Single-process manifest:

dpone run manifests/orders_to_landing.yaml

Batch manifest with an explicit selector:

dpone run manifests/dwh_batch.yaml \
  --selector orders \
  --run-id orders_2026_06_05 \
  --format json

With registry defaults:

dpone run manifests/dwh_batch.yaml \
  --selector orders \
  --registry config/source_registry.yaml

With retry/backoff for transient failures:

dpone run manifests/dwh_batch.yaml \
  --selector orders \
  --retry-attempts 2 \
  --retry-backoff-seconds 5 \
  --format json

Python quickstart

Use dpone.run(...) when embedding dpone in a Python application, notebook, or custom scheduler:

import dpone

report = dpone.run(
    "manifests/orders_to_landing.yaml",
    selector="orders",
    run_id="orders_2026_06_05",
    registry_paths=("config/source_registry.yaml",),
    retry_attempts=2,
    retry_backoff_seconds=5.0,
)

if not report.passed:
    raise RuntimeError(report.result.errors)

print(report.result.inserted_rows)

The same API is also available as dpone.api.run:

from dpone.api import run

report = run("manifests/orders_to_landing.yaml")

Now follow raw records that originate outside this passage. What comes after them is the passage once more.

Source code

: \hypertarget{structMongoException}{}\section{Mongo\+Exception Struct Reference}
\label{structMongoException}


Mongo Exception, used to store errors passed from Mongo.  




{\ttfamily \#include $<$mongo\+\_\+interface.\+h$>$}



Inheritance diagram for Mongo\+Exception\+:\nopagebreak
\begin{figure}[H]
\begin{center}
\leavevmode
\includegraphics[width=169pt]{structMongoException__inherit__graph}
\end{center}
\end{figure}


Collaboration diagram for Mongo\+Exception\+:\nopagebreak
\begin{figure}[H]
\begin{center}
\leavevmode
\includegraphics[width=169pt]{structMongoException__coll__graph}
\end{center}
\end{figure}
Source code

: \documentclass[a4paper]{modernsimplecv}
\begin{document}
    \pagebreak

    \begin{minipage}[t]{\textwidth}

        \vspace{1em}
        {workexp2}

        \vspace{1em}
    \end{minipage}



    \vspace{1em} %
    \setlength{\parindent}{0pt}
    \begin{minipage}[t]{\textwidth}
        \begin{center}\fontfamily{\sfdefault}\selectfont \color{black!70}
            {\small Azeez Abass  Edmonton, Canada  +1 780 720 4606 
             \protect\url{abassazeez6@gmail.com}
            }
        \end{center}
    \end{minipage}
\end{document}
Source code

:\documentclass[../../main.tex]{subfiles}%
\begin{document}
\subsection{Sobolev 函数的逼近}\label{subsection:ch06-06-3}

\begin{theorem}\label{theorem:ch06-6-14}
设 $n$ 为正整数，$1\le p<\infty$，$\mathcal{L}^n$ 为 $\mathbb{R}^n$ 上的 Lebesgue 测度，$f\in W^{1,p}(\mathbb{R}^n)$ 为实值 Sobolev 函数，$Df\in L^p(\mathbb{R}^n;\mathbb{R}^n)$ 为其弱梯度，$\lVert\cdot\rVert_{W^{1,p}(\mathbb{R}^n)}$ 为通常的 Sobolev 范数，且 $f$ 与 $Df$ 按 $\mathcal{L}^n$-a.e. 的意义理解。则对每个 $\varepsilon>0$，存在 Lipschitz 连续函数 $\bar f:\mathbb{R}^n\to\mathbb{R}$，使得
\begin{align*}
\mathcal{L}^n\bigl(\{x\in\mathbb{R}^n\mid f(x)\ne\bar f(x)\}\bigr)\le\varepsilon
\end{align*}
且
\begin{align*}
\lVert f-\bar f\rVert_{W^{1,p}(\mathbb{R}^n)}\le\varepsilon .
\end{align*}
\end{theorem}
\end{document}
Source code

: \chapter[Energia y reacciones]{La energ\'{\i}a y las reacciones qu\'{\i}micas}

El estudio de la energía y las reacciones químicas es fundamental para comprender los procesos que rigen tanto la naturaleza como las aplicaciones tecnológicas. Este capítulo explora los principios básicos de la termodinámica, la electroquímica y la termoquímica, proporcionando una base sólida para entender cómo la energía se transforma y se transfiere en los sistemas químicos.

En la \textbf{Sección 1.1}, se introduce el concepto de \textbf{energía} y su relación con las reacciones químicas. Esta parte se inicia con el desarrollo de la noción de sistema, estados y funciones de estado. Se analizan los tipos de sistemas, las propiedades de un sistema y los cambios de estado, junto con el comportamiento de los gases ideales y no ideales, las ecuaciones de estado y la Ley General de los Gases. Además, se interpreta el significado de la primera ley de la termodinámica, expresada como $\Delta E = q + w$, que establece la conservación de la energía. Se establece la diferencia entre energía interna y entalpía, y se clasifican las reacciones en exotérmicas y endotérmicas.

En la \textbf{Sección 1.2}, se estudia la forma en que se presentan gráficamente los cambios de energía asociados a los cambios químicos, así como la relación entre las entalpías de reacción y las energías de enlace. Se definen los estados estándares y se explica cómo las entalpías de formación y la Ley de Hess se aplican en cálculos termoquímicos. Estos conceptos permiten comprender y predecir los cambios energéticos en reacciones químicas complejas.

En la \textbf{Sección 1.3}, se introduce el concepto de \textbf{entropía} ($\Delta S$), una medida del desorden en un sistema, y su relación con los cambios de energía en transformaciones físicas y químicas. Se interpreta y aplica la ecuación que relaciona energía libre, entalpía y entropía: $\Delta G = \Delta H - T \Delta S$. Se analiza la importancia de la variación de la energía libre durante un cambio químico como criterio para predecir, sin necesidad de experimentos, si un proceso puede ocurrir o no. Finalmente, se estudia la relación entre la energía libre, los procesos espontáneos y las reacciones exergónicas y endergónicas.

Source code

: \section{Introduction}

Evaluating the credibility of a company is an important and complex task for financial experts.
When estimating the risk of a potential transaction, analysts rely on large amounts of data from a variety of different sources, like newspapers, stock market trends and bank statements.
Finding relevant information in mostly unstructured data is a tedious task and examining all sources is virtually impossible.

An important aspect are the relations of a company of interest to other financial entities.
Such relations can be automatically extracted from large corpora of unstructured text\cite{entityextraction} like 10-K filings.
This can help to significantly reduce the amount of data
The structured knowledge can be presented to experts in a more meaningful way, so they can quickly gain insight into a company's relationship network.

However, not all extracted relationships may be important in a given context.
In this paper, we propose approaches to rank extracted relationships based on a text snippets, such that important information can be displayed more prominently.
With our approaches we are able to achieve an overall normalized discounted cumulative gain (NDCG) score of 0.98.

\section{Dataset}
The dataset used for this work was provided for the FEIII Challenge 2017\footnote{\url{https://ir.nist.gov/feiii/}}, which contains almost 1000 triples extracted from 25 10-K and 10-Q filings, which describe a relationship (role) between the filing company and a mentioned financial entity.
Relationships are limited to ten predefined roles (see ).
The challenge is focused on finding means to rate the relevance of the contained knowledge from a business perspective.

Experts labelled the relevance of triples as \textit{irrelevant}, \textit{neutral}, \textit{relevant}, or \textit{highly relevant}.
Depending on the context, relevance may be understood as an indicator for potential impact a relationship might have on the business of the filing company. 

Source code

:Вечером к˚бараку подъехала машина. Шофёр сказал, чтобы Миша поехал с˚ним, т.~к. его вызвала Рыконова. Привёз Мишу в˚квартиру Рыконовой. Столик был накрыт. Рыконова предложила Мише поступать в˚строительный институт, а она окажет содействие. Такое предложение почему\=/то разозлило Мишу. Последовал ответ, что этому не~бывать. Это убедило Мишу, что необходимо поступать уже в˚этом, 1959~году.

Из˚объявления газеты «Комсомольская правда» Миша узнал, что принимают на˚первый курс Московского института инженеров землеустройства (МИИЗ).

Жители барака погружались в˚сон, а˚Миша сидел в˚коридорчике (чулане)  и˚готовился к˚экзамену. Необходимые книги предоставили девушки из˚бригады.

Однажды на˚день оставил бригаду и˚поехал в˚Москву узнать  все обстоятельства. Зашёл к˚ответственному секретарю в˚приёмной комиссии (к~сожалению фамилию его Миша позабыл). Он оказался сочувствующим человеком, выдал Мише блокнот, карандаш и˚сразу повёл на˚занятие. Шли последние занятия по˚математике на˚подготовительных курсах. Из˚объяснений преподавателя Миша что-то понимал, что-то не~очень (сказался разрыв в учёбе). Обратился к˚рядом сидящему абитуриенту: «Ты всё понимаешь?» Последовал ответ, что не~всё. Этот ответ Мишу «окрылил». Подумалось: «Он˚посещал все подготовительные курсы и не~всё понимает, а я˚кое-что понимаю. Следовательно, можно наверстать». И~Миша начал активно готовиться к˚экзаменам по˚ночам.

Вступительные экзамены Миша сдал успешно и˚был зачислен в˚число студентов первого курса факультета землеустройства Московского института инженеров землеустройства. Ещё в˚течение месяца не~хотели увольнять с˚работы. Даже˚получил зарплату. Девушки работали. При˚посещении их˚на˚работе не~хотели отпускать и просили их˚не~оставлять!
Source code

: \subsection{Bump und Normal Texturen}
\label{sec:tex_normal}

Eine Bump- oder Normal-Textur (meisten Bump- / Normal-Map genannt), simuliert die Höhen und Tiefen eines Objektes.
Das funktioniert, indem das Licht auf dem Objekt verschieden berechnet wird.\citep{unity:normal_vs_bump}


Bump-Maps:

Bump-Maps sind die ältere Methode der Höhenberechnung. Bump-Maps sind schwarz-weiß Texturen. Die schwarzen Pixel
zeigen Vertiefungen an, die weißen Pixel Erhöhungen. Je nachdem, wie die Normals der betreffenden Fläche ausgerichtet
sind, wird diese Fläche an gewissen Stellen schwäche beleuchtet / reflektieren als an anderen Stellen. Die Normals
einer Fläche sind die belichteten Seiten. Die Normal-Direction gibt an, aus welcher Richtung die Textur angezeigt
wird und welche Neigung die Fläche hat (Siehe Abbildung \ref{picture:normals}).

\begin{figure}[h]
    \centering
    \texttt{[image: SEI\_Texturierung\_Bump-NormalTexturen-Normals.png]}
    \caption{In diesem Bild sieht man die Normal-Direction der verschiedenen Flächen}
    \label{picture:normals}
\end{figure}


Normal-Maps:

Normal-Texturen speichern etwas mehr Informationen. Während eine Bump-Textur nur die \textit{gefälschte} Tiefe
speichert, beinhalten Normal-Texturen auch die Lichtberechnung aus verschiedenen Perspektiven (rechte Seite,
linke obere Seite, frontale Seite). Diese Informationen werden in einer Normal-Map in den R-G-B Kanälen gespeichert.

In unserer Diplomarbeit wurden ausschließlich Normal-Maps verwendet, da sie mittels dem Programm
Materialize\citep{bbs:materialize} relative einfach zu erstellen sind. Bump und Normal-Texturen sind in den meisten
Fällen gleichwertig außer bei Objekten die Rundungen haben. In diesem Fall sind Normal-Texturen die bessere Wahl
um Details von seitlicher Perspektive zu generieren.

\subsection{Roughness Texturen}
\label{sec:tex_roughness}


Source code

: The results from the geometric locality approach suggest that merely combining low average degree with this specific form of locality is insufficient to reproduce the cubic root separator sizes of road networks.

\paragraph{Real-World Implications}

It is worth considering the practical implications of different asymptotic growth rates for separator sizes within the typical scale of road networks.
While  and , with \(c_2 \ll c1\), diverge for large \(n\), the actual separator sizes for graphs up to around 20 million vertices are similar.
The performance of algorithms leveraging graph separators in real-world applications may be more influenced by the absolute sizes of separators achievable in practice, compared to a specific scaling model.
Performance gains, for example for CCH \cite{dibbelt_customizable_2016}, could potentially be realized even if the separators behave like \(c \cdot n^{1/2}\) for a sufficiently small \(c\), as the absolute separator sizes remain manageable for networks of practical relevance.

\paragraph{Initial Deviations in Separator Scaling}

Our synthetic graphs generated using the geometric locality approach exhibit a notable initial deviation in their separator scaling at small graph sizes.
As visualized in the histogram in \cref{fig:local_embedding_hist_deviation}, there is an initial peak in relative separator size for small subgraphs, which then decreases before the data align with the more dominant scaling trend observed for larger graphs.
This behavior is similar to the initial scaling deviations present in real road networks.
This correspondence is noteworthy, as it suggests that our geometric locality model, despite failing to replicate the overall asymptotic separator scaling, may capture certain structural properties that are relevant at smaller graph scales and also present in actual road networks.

What happens under the hood

flowchart LR
    CLI["dpone run"] --> Loader["ManifestLoaderRouter"]
    Python["dpone.run(...)"] --> Loader
    Loader --> Resolve["resolve_single_process"]
    Resolve --> Process["ETLProcess"]
    Process --> Port["ProcessRunner port"]
    Port --> Runtime["DefaultRuntimeHydrator + ETLProcessor"]
    Runtime --> Result["RunManifestResult"]

Execution steps:

  1. Load the manifest with metadata_only=false so runtime bindings and credentials can be resolved.
  2. Select exactly one process by --selector, process name, or single-process manifest default.
  3. Create a RunContext with the requested run_id or the process name.
  4. Execute ETLProcess.run().
  5. If retry is configured and the result is not success-like, wait for the configured backoff and execute a new attempt.
  6. Delegate each attempt through the ProcessRunner port.
  7. Return RunManifestResult with the underlying final ProcessResult, attempt count, row counts, duration, status, and errors.

Runtime lifecycle gates

Every dpone run attempt uses the same runtime lifecycle inside ETLProcessor. The order is fail-closed:

flowchart TD
    Extract["Extract source artifact"]
    Lineage["Enrich lineage / strategy metadata"]
    Contract["Runtime data contract enforcement"]
    Evolution["Schema evolution"]
    Compatibility["Target type compatibility gate"]
    PhysicalDDL["Physical DDL apply gate"]
    Stage["Staging load"]
    Finalize["Sink finalizer"]
    Evidence["Data contract evidence"]
    AuditCommit["__dpone__loads committed"]
    SourceState["Source/Kafka/XMin state commit"]

    Extract --> Lineage
    Lineage --> Contract
    Contract -->|strict failure| Fail["fail without target load or state commit"]
    Contract -->|valid/quarantined| Evolution
    Evolution --> Compatibility
    Compatibility --> PhysicalDDL
    PhysicalDDL --> Stage
    Stage --> Finalize
    Finalize --> Evidence
    Evidence --> AuditCommit
    AuditCommit --> SourceState

Important guarantees:

Gate Production behavior
Runtime contracts strict rejects block target load and state commit. quarantine keeps target rows clean and writes bad rows to quarantine.
Type compatibility Unsafe narrowing or incompatible target type changes fail before finalization unless an explicit policy routes them to a variant column or quarantine.
Physical DDL apply Runs only when sink.options.physical_design.apply_runtime: true and the sink exposes a DDL executor. Blocking existing-table DDL remains blocked in online mode.
Evidence data_contract_evidence.json is written before load audit/source state commit when runtime_evidence.output_dir is configured.
State Source/Kafka/XMin state advances only after sink load, evidence, and load audit commit succeed.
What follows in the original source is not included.